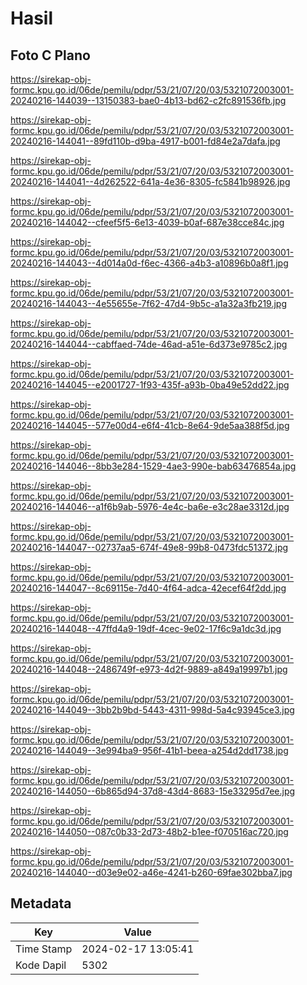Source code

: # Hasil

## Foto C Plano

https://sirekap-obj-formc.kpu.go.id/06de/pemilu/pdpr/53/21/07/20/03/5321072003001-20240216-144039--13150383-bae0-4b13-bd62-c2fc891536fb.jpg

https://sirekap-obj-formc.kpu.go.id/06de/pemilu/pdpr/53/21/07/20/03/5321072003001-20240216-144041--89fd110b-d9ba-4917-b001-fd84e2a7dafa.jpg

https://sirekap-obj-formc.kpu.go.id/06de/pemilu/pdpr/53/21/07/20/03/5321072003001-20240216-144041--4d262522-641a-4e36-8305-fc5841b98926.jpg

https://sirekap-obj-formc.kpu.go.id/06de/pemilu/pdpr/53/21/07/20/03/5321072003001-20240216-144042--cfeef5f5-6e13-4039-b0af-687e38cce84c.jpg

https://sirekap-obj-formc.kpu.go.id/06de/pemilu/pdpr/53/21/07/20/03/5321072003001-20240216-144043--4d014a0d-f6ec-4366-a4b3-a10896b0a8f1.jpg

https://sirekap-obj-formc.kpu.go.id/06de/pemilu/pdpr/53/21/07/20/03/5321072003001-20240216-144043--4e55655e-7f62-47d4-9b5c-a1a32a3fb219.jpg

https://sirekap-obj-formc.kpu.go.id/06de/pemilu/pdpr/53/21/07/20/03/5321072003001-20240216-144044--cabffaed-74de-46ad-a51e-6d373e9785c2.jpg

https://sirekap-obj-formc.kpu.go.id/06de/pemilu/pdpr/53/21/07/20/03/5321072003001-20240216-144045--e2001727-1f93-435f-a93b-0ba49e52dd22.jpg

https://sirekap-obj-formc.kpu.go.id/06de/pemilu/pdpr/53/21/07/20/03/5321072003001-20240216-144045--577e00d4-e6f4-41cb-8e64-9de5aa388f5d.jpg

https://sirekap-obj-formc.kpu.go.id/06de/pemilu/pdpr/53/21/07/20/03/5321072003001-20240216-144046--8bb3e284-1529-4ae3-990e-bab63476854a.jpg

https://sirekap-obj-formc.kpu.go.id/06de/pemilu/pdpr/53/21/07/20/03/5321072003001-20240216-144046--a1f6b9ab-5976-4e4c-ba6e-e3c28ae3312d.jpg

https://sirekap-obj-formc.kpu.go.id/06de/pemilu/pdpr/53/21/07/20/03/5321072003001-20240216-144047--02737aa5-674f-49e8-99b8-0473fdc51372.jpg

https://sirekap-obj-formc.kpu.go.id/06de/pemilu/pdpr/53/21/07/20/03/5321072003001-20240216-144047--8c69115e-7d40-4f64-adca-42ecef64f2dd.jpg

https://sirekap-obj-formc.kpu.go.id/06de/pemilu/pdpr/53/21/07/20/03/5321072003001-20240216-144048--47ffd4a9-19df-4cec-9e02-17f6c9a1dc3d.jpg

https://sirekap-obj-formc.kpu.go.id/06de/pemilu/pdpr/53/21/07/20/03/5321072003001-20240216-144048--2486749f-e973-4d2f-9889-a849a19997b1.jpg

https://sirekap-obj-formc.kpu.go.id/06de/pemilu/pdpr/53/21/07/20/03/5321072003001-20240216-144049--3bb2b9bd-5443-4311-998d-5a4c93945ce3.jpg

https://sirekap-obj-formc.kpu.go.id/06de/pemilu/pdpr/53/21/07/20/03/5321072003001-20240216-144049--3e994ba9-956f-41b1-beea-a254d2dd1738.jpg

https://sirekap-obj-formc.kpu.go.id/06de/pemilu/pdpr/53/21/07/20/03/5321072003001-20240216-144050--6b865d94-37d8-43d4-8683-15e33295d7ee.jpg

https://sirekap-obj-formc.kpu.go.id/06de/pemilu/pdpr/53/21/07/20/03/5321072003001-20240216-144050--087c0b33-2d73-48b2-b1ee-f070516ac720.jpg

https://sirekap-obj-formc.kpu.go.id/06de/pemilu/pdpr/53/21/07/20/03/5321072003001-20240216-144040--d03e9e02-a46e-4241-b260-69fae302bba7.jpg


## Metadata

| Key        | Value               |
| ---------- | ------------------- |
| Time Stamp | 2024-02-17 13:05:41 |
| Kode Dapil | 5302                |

----

▶ [PROBLEM DETAILS]: The whole listing should be retyped word for word; none of its pictures belong in the copy.

▶ [EXPECTED OUTPUT]:
Source code

: # Hasil

## Foto C Plano

https://sirekap-obj-formc.kpu.go.id/06de/pemilu/pdpr/53/21/07/20/03/5321072003001-20240216-144039--13150383-bae0-4b13-bd62-c2fc891536fb.jpg

https://sirekap-obj-formc.kpu.go.id/06de/pemilu/pdpr/53/21/07/20/03/5321072003001-20240216-144041--89fd110b-d9ba-4917-b001-fd84e2a7dafa.jpg

https://sirekap-obj-formc.kpu.go.id/06de/pemilu/pdpr/53/21/07/20/03/5321072003001-20240216-144041--4d262522-641a-4e36-8305-fc5841b98926.jpg

https://sirekap-obj-formc.kpu.go.id/06de/pemilu/pdpr/53/21/07/20/03/5321072003001-20240216-144042--cfeef5f5-6e13-4039-b0af-687e38cce84c.jpg

https://sirekap-obj-formc.kpu.go.id/06de/pemilu/pdpr/53/21/07/20/03/5321072003001-20240216-144043--4d014a0d-f6ec-4366-a4b3-a10896b0a8f1.jpg

https://sirekap-obj-formc.kpu.go.id/06de/pemilu/pdpr/53/21/07/20/03/5321072003001-20240216-144043--4e55655e-7f62-47d4-9b5c-a1a32a3fb219.jpg

https://sirekap-obj-formc.kpu.go.id/06de/pemilu/pdpr/53/21/07/20/03/5321072003001-20240216-144044--cabffaed-74de-46ad-a51e-6d373e9785c2.jpg

https://sirekap-obj-formc.kpu.go.id/06de/pemilu/pdpr/53/21/07/20/03/5321072003001-20240216-144045--e2001727-1f93-435f-a93b-0ba49e52dd22.jpg

https://sirekap-obj-formc.kpu.go.id/06de/pemilu/pdpr/53/21/07/20/03/5321072003001-20240216-144045--577e00d4-e6f4-41cb-8e64-9de5aa388f5d.jpg

https://sirekap-obj-formc.kpu.go.id/06de/pemilu/pdpr/53/21/07/20/03/5321072003001-20240216-144046--8bb3e284-1529-4ae3-990e-bab63476854a.jpg

https://sirekap-obj-formc.kpu.go.id/06de/pemilu/pdpr/53/21/07/20/03/5321072003001-20240216-144046--a1f6b9ab-5976-4e4c-ba6e-e3c28ae3312d.jpg

https://sirekap-obj-formc.kpu.go.id/06de/pemilu/pdpr/53/21/07/20/03/5321072003001-20240216-144047--02737aa5-674f-49e8-99b8-0473fdc51372.jpg

https://sirekap-obj-formc.kpu.go.id/06de/pemilu/pdpr/53/21/07/20/03/5321072003001-20240216-144047--8c69115e-7d40-4f64-adca-42ecef64f2dd.jpg

https://sirekap-obj-formc.kpu.go.id/06de/pemilu/pdpr/53/21/07/20/03/5321072003001-20240216-144048--47ffd4a9-19df-4cec-9e02-17f6c9a1dc3d.jpg

https://sirekap-obj-formc.kpu.go.id/06de/pemilu/pdpr/53/21/07/20/03/5321072003001-20240216-144048--2486749f-e973-4d2f-9889-a849a19997b1.jpg

https://sirekap-obj-formc.kpu.go.id/06de/pemilu/pdpr/53/21/07/20/03/5321072003001-20240216-144049--3bb2b9bd-5443-4311-998d-5a4c93945ce3.jpg

https://sirekap-obj-formc.kpu.go.id/06de/pemilu/pdpr/53/21/07/20/03/5321072003001-20240216-144049--3e994ba9-956f-41b1-beea-a254d2dd1738.jpg

https://sirekap-obj-formc.kpu.go.id/06de/pemilu/pdpr/53/21/07/20/03/5321072003001-20240216-144050--6b865d94-37d8-43d4-8683-15e33295d7ee.jpg

https://sirekap-obj-formc.kpu.go.id/06de/pemilu/pdpr/53/21/07/20/03/5321072003001-20240216-144050--087c0b33-2d73-48b2-b1ee-f070516ac720.jpg

https://sirekap-obj-formc.kpu.go.id/06de/pemilu/pdpr/53/21/07/20/03/5321072003001-20240216-144040--d03e9e02-a46e-4241-b260-69fae302bba7.jpg


## Metadata

| Key        | Value               |
| ---------- | ------------------- |
| Time Stamp | 2024-02-17 13:05:41 |
| Kode Dapil | 5302                |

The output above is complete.